Until now, payments had been either directly deposited in an individual’s bank account or sent as a paper check.
About 4 million payments will be sent on a debit card. It could mean that those people receive their money faster than if they had to wait for a check.
The Visa debit card can be activated immediately and can be used to make purchases, to get cash at an ATM or to transfer funds into a bank account without being charged a fee, Treasury said.
The direct stimulus payments — which are worth up to $1,200 per individual and up to $2,400 per couple — were included in the $2.2 trillion aid package passed in March.
Over the past five weeks, Treasury has sent 140 million people their stimulus payments. That leaves about 10 million people who are still waiting.
The agency started by sending money to the people it could reach the fastest. This was anyone who had direct deposit information already on file with the Internal Revenue Service because they were due a refund on either their 2018 or 2019 federal tax returns.
Others could use an IRS online tool to upload their bank account information or they could wait for a check in the mail. The agency sent checks out first to those earning less than $30,000 a year.
Social Security recipients who don’t normally file a tax return are receiving their stimulus money however they usually receive their monthly benefits.
Those being sent a debit card this week do not have bank account information on file with the IRS and would have otherwise received a check in the mail.
Low-income people who don’t earn enough money to have to file tax returns will still have to submit some information to the IRS, using an online non-filer tool, before receiving the stimulus money.

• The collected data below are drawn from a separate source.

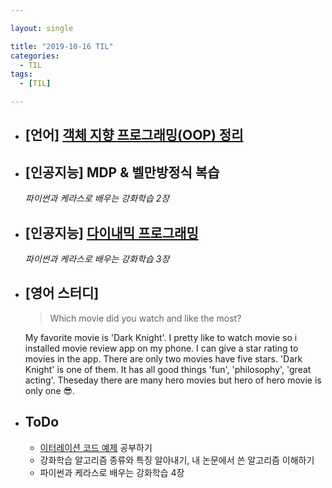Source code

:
 ```yaml
---

layout: single

title: "2019-10-16 TIL"
categories:
  - TIL
tags:
  - [TIL]

---
```


- ##  [언어] [객체 지향 프로그래밍(OOP) 정리](/language/oop/)

  

- ## [인공지능] MDP & 벨만방정식 복습

  *파이썬과 케라스로 배우는 강화학습 2장*
  
  
  
- ## [인공지능] [다이내믹 프로그래밍](/ai/Reinforcement-Learning-3/)

  *파이썬과 케라스로 배우는 강화학습 3장*
  
  
  
- ## [영어 스터디]

  > Which movie did you watch and like the most?
  
  My favorite movie is 'Dark Knight'. I pretty like to watch movie so i installed movie review app on my phone. I can give a star rating to movies in the app. There are only two movies have five stars. 'Dark Knight' is one of them. It has all good things 'fun', 'philosophy', 'great acting'. Theseday there are many hero movies but hero of hero movie is only one :sunglasses:.
  
  
  
- ## ToDo

  - [이터레이션 코드 예제](https://github.com/rlcode/reinforcement-learning-kr) 공부하기
  - 강화학습 알고리즘 종류와 특징 알아내기, 내 논문에서 쓴 알고리즘 이해하기
  - 파이썬과 케라스로 배우는 강화학습 4장
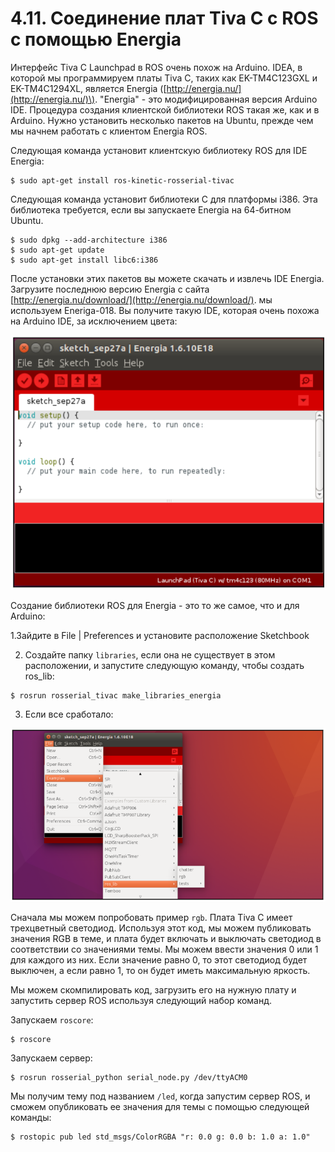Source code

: # 4.11. Соединение плат Tiva C с ROS с помощью Energia

Интерфейс Tiva C Launchpad в ROS очень похож на Arduino. IDEA, в которой мы программируем платы Tiva C, таких как EK-TM4C123GXL и EK-TM4C1294XL, является Energia \([http://energia.nu/](http://energia.nu/)\). "Energia" - это модифицированная версия Arduino IDE. Процедура создания клиентской библиотеки ROS такая же, как и в Arduino. Нужно установить несколько пакетов на Ubuntu, прежде чем мы начнем работать с клиентом Energia ROS.

Следующая команда установит клиентскую библиотеку ROS для IDE Energia:

```text
$ sudo apt-get install ros-kinetic-rosserial-tivac
```

Следующая команда установит библиотеки C для платформы i386. Эта библиотека требуется, если вы запускаете Energia на 64-битном Ubuntu.

```text
$ sudo dpkg --add-architecture i386
$ sudo apt-get update
$ sudo apt-get install libc6:i386
```

После установки этих пакетов вы можете скачать и извлечь IDE Energia. Загрузите последнюю версию Energia с сайта [http://energia.nu/download/](http://energia.nu/download/). мы используем Eneriga-018. Вы получите такую IDE, которая очень похожа на Arduino IDE, за исключением цвета:

![](../.gitbook/assets/image%20%2818%29.png)

Создание библиотеки ROS для Energia - это то же самое, что и для Arduino:

1.Зайдите в File \| Preferences и установите расположение Sketchbook

2. Создайте папку `libraries`, если она не существует в этом расположении, и запустите следующую команду, чтобы создать ros\_lib:

```text
$ rosrun rosserial_tivac make_libraries_energia
```

3. Если все сработало:

![](../.gitbook/assets/image%20%2823%29.png)

Сначала мы можем попробовать пример `rgb`. Плата Tiva C имеет трехцветный светодиод. Используя этот код, мы можем публиковать значения RGB в теме, и плата будет включать и выключать светодиод в соответствии со значениями темы. Мы можем ввести значения 0 или 1 для каждого из них. Если значение равно 0, то этот светодиод будет выключен, а если равно 1, то он будет иметь максимальную яркость.

Мы можем скомпилировать код, загрузить его на нужную плату и запустить сервер ROS используя следующий набор команд.

Запускаем `roscore`:

```text
$ roscore
```

Запускаем сервер:

```text
$ rosrun rosserial_python serial_node.py /dev/ttyACM0
```

Мы получим тему под названием `/led`, когда запустим сервер ROS, и сможем опубликовать ее значения для темы с помощью следующей команды:

```text
$ rostopic pub led std_msgs/ColorRGBA "r: 0.0 g: 0.0 b: 1.0 a: 1.0"
```

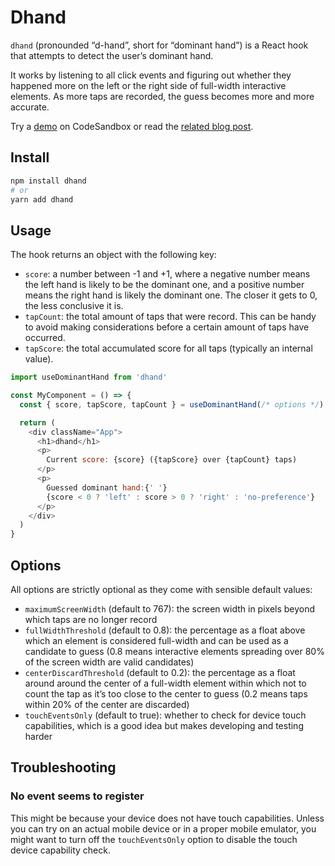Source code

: # Dhand

`dhand` (pronounded “d-hand”, short for “dominant hand”) is a React hook that attempts to detect the user’s dominant hand.

It works by listening to all click events and figuring out whether they happened more on the left or the right side of full-width interactive elements. As more taps are recorded, the guess becomes more and more accurate.

Try a [demo](https://codesandbox.io/s/dhand-hsq70r) on CodeSandbox or read the [related blog post](https://kittygiraudel.com/2022/09/14/dominant-hand-respecting-design/).

## Install

```sh
npm install dhand
# or
yarn add dhand
```

## Usage

The hook returns an object with the following key:

- `score`: a number between -1 and +1, where a negative number means the left hand is likely to be the dominant one, and a positive number means the right hand is likely the dominant one. The closer it gets to 0, the less conclusive it is.
- `tapCount`: the total amount of taps that were record. This can be handy to avoid making considerations before a certain amount of taps have occurred.
- `tapScore`: the total accumulated score for all taps (typically an internal value).

```js
import useDominantHand from 'dhand'

const MyComponent = () => {
  const { score, tapScore, tapCount } = useDominantHand(/* options */)

  return (
    <div className="App">
      <h1>dhand</h1>
      <p>
        Current score: {score} ({tapScore} over {tapCount} taps)
      </p>
      <p>
        Guessed dominant hand:{' '}
        {score < 0 ? 'left' : score > 0 ? 'right' : 'no-preference'}
      </p>
    </div>
  )
}
```

## Options

All options are strictly optional as they come with sensible default values:

- `maximumScreenWidth` (default to 767): the screen width in pixels beyond which taps are no longer record
- `fullWidthThreshold` (default to 0.8): the percentage as a float above which an element is considered full-width and can be used as a candidate to guess (0.8 means interactive elements spreading over 80% of the screen width are valid candidates)
- `centerDiscardThreshold` (default to 0.2): the percentage as a float around around the center of a full-width element within which not to count the tap as it’s too close to the center to guess (0.2 means taps within 20% of the center are discarded)
- `touchEventsOnly` (default to true): whether to check for device touch capabilities, which is a good idea but makes developing and testing harder

## Troubleshooting

### No event seems to register

This might be because your device does not have touch capabilities. Unless you can try on an actual mobile device or in a proper mobile emulator, you might want to turn off the `touchEventsOnly` option to disable the touch device capability check.
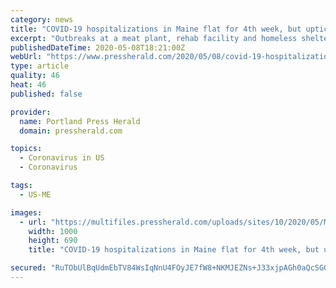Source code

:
 ```yaml
---
category: news
title: "COVID-19 hospitalizations in Maine flat for 4th week, but upticks in Portland and Bangor"
excerpt: "Outbreaks at a meat plant, rehab facility and homeless shelter may account for the increases, as it's too early to see any effects of loosened restrictions."
publishedDateTime: 2020-05-08T18:21:00Z
webUrl: "https://www.pressherald.com/2020/05/08/covid-19-hospitalizations-in-maine-flat-for-4th-week-but-upticks-in-portland-and-bangor/"
type: article
quality: 46
heat: 46
published: false

provider:
  name: Portland Press Herald
  domain: pressherald.com

topics:
  - Coronavirus in US
  - Coronavirus

tags:
  - US-ME

images:
  - url: "https://multifiles.pressherald.com/uploads/sites/10/2020/05/MEhospitalCOVIDcases0508201.jpg"
    width: 1000
    height: 690
    title: "COVID-19 hospitalizations in Maine flat for 4th week, but upticks in Portland and Bangor"

secured: "RuTObUlBqUdmEbTV84WsIqNnU4FOyJE7fW8+NKMJEZNs+J33xjpAGh0aQcSGGIHIVnx8mvXdazSrrMXR18Gie+SGg3TMh0iS5qpCIZOlcsvdntnLSOkQc9tCZbknVr4J+IDlm7zAsGKHoAIevC+xaZAqONcyr0zf00l0LEEszGvdCjfH9KMST+Oqya0sk/Mm1liy04AJAlh177to6DfKPcSFJD5xb+lAj68hQ247Bk47HGr5VjfyVhlk1YzlRGmEXIp5d5mxwORba/auAAG+ec4jjJIcU47ZivLSRZdrbMvShtEeHKfeV0naqB0dWlhDcldE9cxNSA3+B80SbJt/7ZiZPOrzeN2F90Fj9GQ2FVlLPIC18v1t3/6VpcGSqRahH7Uu/zQTwsbdRmWLaQlOHjQJcRCq5P85elFLk4MWlfV0VuVObWfc7stBykVC4+vOfsuSA9huKFraFbwMWbd2Mg35fy/dD/6WbvhC2ul2HW8=;HJ8qE2t0s5WUIgrlbyJ0VA=="
---
```


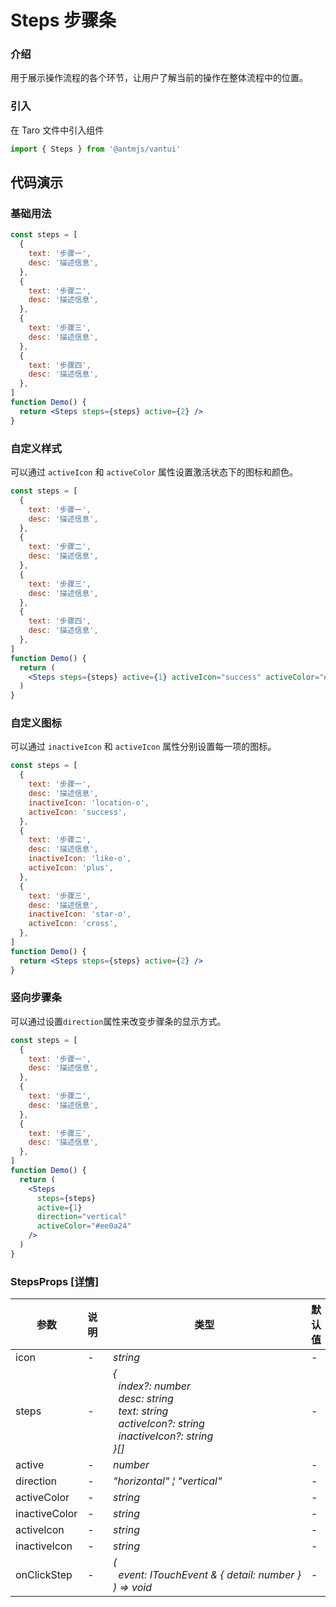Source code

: # Steps 步骤条

### 介绍

用于展示操作流程的各个环节，让用户了解当前的操作在整体流程中的位置。

### 引入

在 Taro 文件中引入组件

```js
import { Steps } from '@antmjs/vantui'
```

## 代码演示

### 基础用法

```jsx
const steps = [
  {
    text: '步骤一',
    desc: '描述信息',
  },
  {
    text: '步骤二',
    desc: '描述信息',
  },
  {
    text: '步骤三',
    desc: '描述信息',
  },
  {
    text: '步骤四',
    desc: '描述信息',
  },
]
function Demo() {
  return <Steps steps={steps} active={2} />
}
```

### 自定义样式

可以通过 `activeIcon` 和 `activeColor` 属性设置激活状态下的图标和颜色。

```jsx
const steps = [
  {
    text: '步骤一',
    desc: '描述信息',
  },
  {
    text: '步骤二',
    desc: '描述信息',
  },
  {
    text: '步骤三',
    desc: '描述信息',
  },
  {
    text: '步骤四',
    desc: '描述信息',
  },
]
function Demo() {
  return (
    <Steps steps={steps} active={1} activeIcon="success" activeColor="#38f" />
  )
}
```

### 自定义图标

可以通过 `inactiveIcon` 和 `activeIcon` 属性分别设置每一项的图标。

```jsx
const steps = [
  {
    text: '步骤一',
    desc: '描述信息',
    inactiveIcon: 'location-o',
    activeIcon: 'success',
  },
  {
    text: '步骤二',
    desc: '描述信息',
    inactiveIcon: 'like-o',
    activeIcon: 'plus',
  },
  {
    text: '步骤三',
    desc: '描述信息',
    inactiveIcon: 'star-o',
    activeIcon: 'cross',
  },
]
function Demo() {
  return <Steps steps={steps} active={2} />
}
```

### 竖向步骤条

可以通过设置`direction`属性来改变步骤条的显示方式。

```jsx
const steps = [
  {
    text: '步骤一',
    desc: '描述信息',
  },
  {
    text: '步骤二',
    desc: '描述信息',
  },
  {
    text: '步骤三',
    desc: '描述信息',
  },
]
function Demo() {
  return (
    <Steps
      steps={steps}
      active={1}
      direction="vertical"
      activeColor="#ee0a24"
    />
  )
}
```
### StepsProps [[详情]](https://github.com/AntmJS/vantui/tree/main/packages/vantui/types/steps.d.ts)   

| 参数 | 说明 | 类型 | 默认值 | 必填 |
| --- | --- | --- | --- | --- |
| icon | - | _&nbsp;&nbsp;string<br/>_ | - | `false` |
| steps | - | _&nbsp;&nbsp;{<br/>&nbsp;&nbsp;&nbsp;&nbsp;index?:&nbsp;number<br/>&nbsp;&nbsp;&nbsp;&nbsp;desc:&nbsp;string<br/>&nbsp;&nbsp;&nbsp;&nbsp;text:&nbsp;string<br/>&nbsp;&nbsp;&nbsp;&nbsp;activeIcon?:&nbsp;string<br/>&nbsp;&nbsp;&nbsp;&nbsp;inactiveIcon?:&nbsp;string<br/>&nbsp;&nbsp;}[]<br/>_ | - | `false` |
| active | - | _&nbsp;&nbsp;number<br/>_ | - | `false` |
| direction | - | _&nbsp;&nbsp;"horizontal"&nbsp;&brvbar;&nbsp;"vertical"<br/>_ | - | `false` |
| activeColor | - | _&nbsp;&nbsp;string<br/>_ | - | `false` |
| inactiveColor | - | _&nbsp;&nbsp;string<br/>_ | - | `false` |
| activeIcon | - | _&nbsp;&nbsp;string<br/>_ | - | `false` |
| inactiveIcon | - | _&nbsp;&nbsp;string<br/>_ | - | `false` |
| onClickStep | - | _&nbsp;&nbsp;(<br/>&nbsp;&nbsp;&nbsp;&nbsp;event:&nbsp;ITouchEvent&nbsp;&&nbsp;{&nbsp;detail:&nbsp;number&nbsp;}<br/>&nbsp;&nbsp;)&nbsp;=>&nbsp;void<br/>_ | - | `false` |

Eligibility for the payments is largely based on income, and it excludes individuals earning more than $99,000, head of household filers with one child who earn more than $136,500, and married couples without children earning more than $198,000.
Families earning a little more may still be eligible if they have children. The phase-out limit depends on how many children they have. For a typical family of four, the amount is completely phased out for those with incomes exceeding $218,000.
Those who can be claimed as a dependent for tax purposes, like many college students, are also ineligible for the payments, as well as undocumented immigrants who don’t have Social Security numbers.
Payments are worth up to $1,200 for individuals, and $2,400 for couples — plus $500 per dependent.